Data, Data Everywhere: A Guide for Pretraining Dataset Construction

Jupinder Parmar,Shrimai Prabhumoye,Joseph Jennings,Bo Liu,Aastha Jhunjhunwala,Zhilin Wang,Mostofa Patwary,Mohammad Shoeybi,Bryan Catanzaro
2024-10-20
Abstract:The impressive capabilities of recent language models can be largely attributed to the multi-trillion token pretraining datasets that they are trained on. However, model developers fail to disclose their construction methodology which has lead to a lack of open information on how to develop effective pretraining sets.

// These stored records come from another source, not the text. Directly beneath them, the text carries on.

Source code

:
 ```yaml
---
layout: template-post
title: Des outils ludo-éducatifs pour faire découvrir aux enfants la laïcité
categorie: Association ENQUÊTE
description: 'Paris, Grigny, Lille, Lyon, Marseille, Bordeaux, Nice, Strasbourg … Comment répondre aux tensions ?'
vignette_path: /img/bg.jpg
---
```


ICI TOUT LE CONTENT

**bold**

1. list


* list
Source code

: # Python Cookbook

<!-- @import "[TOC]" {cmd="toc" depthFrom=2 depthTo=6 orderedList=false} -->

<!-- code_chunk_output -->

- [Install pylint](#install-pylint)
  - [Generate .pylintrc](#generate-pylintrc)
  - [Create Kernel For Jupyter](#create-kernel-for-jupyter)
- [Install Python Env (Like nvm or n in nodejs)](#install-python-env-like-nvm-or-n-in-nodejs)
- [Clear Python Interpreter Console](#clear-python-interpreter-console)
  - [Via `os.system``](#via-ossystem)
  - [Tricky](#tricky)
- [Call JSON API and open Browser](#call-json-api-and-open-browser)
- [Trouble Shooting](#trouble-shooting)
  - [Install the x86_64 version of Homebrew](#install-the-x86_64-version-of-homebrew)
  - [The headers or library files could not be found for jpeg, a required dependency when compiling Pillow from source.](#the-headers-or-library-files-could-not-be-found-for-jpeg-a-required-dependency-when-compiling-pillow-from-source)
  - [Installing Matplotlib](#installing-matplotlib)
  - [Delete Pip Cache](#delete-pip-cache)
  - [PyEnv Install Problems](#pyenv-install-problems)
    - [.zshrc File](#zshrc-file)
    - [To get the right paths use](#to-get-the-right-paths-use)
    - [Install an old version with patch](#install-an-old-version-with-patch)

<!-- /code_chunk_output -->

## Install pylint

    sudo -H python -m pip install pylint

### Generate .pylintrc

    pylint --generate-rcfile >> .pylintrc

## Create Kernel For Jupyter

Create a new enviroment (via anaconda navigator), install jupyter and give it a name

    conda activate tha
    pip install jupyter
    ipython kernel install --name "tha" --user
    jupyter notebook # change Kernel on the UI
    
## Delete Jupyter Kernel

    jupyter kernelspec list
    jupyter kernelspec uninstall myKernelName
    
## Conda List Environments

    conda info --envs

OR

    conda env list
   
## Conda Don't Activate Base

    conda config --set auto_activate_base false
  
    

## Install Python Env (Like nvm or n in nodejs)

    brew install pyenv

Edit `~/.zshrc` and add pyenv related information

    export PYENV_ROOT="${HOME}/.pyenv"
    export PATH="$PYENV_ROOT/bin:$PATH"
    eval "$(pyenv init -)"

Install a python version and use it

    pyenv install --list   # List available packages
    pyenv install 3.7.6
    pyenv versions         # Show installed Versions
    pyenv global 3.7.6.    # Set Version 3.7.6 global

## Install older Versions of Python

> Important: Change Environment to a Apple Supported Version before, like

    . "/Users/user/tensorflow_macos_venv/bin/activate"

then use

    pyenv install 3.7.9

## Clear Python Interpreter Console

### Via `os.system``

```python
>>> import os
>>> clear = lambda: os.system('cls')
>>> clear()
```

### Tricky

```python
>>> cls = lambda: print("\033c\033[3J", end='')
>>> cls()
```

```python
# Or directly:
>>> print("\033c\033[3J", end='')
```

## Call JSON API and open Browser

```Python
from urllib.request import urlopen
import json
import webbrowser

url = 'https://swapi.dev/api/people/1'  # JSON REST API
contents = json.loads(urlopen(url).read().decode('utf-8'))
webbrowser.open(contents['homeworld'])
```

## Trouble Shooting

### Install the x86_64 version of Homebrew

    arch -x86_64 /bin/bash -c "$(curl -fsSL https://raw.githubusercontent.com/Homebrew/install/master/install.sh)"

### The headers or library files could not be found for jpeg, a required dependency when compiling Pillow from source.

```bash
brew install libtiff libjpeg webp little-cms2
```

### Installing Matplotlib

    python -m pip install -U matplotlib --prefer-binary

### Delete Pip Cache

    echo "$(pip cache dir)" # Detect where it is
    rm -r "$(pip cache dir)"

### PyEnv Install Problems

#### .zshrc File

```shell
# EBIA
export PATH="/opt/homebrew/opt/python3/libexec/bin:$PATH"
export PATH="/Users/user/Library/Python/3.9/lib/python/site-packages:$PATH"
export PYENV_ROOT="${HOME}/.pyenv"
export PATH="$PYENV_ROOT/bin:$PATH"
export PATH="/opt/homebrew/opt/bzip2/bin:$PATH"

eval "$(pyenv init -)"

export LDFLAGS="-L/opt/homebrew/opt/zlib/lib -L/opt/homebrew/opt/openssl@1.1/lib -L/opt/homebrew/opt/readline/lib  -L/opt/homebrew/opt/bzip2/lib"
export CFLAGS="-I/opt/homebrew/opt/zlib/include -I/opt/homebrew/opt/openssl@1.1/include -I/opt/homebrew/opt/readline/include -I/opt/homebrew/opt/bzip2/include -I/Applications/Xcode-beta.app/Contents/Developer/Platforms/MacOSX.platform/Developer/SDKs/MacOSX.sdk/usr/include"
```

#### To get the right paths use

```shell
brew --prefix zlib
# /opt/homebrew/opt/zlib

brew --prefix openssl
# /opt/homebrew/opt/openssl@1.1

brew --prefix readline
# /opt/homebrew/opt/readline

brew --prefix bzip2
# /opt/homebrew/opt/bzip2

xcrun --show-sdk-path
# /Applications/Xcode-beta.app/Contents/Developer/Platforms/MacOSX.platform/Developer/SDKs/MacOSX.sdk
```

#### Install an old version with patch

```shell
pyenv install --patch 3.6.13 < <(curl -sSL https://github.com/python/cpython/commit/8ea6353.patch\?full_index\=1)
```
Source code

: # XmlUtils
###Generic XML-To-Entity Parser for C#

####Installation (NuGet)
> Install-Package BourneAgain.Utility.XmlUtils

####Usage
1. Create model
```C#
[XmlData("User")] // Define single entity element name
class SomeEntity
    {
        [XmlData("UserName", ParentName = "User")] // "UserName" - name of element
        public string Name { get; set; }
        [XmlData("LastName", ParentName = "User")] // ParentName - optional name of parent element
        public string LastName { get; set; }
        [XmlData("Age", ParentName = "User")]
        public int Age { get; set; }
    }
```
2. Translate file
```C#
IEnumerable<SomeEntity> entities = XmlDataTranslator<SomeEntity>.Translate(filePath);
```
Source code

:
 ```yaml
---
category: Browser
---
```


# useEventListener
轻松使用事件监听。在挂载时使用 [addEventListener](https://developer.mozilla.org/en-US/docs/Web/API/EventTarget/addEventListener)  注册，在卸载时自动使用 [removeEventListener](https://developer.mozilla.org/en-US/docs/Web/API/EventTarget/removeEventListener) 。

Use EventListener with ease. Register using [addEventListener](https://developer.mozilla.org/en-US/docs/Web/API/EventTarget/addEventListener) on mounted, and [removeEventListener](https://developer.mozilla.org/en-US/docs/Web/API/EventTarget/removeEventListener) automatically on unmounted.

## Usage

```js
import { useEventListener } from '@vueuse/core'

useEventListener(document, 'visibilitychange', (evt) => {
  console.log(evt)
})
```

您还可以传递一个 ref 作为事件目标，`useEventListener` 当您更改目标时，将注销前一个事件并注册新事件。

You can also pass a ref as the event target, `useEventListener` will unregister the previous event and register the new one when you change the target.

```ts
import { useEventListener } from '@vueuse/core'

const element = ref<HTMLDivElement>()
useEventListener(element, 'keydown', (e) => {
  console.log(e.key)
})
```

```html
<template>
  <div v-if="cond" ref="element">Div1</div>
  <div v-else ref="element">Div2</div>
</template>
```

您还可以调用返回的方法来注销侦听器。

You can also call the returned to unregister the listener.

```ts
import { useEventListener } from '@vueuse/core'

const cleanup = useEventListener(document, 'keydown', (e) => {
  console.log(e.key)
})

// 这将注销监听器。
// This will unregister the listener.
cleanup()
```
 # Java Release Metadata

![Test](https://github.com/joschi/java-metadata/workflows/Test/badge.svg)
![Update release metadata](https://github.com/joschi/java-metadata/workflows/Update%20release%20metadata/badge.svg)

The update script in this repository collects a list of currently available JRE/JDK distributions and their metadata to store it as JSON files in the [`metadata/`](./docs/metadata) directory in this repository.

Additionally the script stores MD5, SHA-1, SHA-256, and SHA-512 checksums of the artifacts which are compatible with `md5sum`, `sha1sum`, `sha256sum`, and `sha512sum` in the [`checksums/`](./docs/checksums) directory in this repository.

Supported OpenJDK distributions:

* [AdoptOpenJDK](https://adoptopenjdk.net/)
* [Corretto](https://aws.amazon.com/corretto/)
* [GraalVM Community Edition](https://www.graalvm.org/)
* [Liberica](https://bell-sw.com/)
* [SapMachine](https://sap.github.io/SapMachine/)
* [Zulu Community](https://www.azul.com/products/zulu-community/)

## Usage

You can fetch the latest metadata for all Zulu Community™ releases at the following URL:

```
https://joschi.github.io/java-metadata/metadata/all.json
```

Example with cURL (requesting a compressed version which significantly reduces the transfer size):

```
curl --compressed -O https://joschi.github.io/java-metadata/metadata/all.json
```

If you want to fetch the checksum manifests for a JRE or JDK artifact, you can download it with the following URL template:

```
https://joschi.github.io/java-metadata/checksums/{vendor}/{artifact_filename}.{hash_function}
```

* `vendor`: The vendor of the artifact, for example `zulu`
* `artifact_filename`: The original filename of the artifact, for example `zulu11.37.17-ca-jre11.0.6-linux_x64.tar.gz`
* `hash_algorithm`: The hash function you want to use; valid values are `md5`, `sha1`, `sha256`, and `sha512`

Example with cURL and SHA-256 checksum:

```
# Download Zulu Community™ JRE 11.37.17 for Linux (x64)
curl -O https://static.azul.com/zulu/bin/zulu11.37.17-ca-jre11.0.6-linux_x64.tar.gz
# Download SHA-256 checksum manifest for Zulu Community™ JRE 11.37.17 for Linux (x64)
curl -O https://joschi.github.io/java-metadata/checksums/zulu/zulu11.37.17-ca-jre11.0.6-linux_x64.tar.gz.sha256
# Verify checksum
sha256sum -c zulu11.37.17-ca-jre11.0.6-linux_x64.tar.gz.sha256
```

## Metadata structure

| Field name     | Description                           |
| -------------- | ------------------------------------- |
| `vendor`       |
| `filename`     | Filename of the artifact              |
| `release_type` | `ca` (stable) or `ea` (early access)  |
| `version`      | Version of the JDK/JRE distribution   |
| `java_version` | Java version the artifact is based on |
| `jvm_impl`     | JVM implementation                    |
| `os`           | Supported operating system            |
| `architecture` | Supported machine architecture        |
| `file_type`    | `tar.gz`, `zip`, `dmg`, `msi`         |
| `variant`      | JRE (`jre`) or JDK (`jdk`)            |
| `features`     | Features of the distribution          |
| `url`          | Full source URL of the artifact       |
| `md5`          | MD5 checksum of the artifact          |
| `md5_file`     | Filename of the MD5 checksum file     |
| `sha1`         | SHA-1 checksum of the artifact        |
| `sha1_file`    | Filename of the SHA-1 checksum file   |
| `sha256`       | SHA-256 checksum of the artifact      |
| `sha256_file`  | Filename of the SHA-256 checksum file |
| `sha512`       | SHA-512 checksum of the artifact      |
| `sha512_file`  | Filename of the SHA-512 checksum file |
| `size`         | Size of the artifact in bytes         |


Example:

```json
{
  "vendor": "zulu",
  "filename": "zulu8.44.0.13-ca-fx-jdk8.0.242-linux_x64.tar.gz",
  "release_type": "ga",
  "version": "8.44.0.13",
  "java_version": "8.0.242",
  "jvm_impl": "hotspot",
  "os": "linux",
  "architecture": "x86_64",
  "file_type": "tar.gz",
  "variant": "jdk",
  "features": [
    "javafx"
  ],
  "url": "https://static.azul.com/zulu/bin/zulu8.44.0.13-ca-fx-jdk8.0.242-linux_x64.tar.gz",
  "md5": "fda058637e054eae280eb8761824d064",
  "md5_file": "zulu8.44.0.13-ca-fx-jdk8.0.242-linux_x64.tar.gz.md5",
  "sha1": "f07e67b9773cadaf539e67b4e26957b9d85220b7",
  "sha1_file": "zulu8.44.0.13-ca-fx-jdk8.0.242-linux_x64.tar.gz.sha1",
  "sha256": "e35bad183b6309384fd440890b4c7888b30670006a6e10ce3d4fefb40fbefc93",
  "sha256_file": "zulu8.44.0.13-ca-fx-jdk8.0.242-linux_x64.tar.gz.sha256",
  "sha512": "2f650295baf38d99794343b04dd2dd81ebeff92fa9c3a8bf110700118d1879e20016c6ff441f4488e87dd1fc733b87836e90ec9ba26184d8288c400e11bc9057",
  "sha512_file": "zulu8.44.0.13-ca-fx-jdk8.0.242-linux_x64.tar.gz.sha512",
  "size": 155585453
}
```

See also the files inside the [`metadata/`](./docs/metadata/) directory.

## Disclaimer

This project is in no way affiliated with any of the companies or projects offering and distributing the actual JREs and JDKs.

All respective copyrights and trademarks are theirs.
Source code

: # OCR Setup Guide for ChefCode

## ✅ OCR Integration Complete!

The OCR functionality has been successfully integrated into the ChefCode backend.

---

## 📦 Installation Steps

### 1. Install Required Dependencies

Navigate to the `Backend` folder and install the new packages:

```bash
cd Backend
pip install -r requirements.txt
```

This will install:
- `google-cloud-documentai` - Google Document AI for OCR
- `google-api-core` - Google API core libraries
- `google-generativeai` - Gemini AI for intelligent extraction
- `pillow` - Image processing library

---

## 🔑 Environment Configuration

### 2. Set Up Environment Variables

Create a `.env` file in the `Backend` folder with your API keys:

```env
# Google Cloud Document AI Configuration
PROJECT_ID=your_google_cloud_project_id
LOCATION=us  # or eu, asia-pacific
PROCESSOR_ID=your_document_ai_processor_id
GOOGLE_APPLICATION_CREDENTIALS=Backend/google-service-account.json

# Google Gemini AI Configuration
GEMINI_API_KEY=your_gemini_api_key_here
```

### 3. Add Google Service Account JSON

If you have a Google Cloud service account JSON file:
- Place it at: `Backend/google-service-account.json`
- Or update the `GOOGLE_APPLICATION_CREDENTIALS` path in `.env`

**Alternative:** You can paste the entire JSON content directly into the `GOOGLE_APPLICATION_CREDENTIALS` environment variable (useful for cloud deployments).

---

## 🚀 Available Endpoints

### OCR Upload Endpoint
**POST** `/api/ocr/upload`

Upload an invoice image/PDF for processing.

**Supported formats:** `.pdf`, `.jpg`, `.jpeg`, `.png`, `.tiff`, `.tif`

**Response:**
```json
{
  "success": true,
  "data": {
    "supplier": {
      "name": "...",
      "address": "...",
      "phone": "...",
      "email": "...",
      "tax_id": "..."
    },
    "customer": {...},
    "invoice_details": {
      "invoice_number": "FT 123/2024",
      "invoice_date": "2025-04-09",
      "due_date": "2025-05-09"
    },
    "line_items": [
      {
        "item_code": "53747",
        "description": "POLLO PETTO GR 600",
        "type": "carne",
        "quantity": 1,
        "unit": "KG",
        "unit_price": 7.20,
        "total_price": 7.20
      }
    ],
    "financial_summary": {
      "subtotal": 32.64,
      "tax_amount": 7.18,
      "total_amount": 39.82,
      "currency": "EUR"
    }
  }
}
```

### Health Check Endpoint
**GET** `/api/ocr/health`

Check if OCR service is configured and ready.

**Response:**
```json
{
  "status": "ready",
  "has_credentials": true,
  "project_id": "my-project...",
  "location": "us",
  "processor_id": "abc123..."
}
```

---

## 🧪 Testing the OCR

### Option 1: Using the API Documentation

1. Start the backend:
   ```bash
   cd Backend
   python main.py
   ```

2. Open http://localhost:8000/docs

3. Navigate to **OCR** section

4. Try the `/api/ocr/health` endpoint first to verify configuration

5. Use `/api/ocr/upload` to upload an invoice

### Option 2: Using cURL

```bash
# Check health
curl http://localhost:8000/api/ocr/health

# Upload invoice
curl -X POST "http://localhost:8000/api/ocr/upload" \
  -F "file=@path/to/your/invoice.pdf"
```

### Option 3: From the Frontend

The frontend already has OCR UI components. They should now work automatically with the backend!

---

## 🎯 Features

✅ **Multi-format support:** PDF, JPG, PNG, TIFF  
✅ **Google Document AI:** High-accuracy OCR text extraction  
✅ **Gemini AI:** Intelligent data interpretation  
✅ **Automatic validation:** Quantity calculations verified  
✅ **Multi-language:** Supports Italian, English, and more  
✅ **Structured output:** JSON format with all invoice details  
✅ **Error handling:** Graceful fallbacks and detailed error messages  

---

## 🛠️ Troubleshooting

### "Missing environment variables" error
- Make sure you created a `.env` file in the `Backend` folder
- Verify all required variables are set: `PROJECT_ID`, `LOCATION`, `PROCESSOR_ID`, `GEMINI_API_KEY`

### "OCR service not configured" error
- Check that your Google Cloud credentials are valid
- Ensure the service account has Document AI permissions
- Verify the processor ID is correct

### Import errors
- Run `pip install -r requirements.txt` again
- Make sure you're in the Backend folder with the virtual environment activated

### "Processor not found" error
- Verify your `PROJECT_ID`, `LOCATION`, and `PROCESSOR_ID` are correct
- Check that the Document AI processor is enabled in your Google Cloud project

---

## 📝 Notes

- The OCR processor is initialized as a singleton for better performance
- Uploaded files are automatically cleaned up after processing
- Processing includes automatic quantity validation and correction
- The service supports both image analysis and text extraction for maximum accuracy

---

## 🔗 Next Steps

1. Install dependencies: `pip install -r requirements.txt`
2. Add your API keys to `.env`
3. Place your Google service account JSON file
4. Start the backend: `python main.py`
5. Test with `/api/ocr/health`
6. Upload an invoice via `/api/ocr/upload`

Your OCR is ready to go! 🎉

To address this issue, we perform the first systematic study across the entire pipeline of pretraining set construction. First, we run ablations on existing techniques for pretraining set development to identify which methods translate to the largest gains in model accuracy on downstream evaluations. Then, we categorize the most widely used data source, web crawl snapshots, across the attributes of toxicity, quality, type of speech, and domain. Finally, we show how such attribute information can be used to further refine and improve the quality of a pretraining set. These findings constitute an actionable set of steps that practitioners can use to develop high quality pretraining sets.
Computation and Language
What problem does this paper attempt to address?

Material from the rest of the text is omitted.